Updated: Aug 22, 2021

Elizabeth A. (Dickey) Talbot (1830-1907)

George B. Talbot (1820-1898)


Elizabeth A. Dickey was the second wife of George Butler Talbot. They married on February 1, 1866, a few years after George’s first wife, Caroline (Robertson) Talbot had died in 1864. George and Elizabeth had one child, Arthur W. Talbot, born in 1868.


In 1863, George B. Talbot, along with Joseph Day and Lyman Smith, formed a committee to sell the original Universalist Society building and erect a new meeting house at the corner of Washington and Nahatan Streets. In 1871, Talbot was among the first to sign a petition to form a new town and deliver it to the Legislative Committee on Towns at the State House in Boston. A respected citizen of the new town of Norwood, Talbot died on January 26, 1898.
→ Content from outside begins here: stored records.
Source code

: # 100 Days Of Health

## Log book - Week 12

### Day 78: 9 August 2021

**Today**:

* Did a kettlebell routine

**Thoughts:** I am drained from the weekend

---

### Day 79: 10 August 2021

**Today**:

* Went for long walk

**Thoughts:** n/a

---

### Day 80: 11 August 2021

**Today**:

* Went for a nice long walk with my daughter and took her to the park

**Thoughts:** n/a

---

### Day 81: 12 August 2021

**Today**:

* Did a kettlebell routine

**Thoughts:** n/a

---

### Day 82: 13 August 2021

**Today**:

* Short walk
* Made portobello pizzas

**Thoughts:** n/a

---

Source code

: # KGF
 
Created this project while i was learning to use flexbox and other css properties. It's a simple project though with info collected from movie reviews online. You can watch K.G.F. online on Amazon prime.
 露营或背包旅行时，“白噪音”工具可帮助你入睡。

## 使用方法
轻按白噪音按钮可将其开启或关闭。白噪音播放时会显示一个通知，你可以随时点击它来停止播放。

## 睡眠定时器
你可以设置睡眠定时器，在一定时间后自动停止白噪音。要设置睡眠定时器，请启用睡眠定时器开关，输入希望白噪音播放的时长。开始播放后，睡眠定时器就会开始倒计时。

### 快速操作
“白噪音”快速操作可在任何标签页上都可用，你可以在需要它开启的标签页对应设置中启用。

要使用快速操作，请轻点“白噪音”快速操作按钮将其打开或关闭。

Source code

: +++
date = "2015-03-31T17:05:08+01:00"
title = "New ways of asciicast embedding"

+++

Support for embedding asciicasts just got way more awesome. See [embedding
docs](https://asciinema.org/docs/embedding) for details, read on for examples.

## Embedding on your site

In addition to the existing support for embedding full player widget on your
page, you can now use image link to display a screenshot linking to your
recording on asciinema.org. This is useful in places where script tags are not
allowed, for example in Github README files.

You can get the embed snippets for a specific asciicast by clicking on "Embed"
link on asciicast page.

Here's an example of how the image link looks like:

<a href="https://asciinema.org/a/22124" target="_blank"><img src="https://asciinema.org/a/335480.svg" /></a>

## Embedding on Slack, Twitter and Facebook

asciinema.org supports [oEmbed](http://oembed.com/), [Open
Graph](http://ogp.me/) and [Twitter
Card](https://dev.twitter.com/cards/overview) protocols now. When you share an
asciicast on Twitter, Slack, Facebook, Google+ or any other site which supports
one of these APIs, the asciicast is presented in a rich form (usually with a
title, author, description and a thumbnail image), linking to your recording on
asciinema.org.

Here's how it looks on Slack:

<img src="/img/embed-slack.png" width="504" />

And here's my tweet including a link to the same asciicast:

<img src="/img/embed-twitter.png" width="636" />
When Elizabeth Talbot died on May 16, 1907 of old age with a contributing cause of chronic bronchitis, a lengthy obituary appeared in the Norwood Messenger. Elizabeth Dickey had been a native of Francestown, N.H. and came to South Dedham shortly after

Site of Talbot's Guild St. home as it appears in 2020.

the Civil War when she married George Talbot. Their first home was on Guild Street but the family later moved to the Talbot farm on Neponset Street. After her husband, George, died, Elizabeth and their son, Arthur, moved back to the house on Guild.

Approximate site of Talbot farm on Neponset St. 2021




Mrs. Talbot was popular with her neighbors and especially with the children attending the nearby Guild School. According to the Messenger, “she gained the respect and good will of the children and kept it. She was of an amiable, kindly disposition and was a good woman in every way.”




About eighteen months before her death, Talbot was afflicted with bronchitis following pneumonia and remained confined to her house for the remainder of her life. She was, again according to the newspaper, “a patient and cheerful sufferer during her long illness, and was cheered by the visits of friends and the faithful devotion of her son.”


Elizabeth Dickey Talbot was the last of her family of eight siblings and was survived only by her son, Arthur W. Talbot, “a well-known and much respected Norwood resident.”


She was interred in the Talbot plot at Old Parish Cemetery along with her husband, his first wife, Caroline, and their daughter, Ella Talbot Ferrin. Only two years prior to her own death, Elizabeth Talbot had held the funeral of her stepdaughter, Ella, at her home on Guild Street.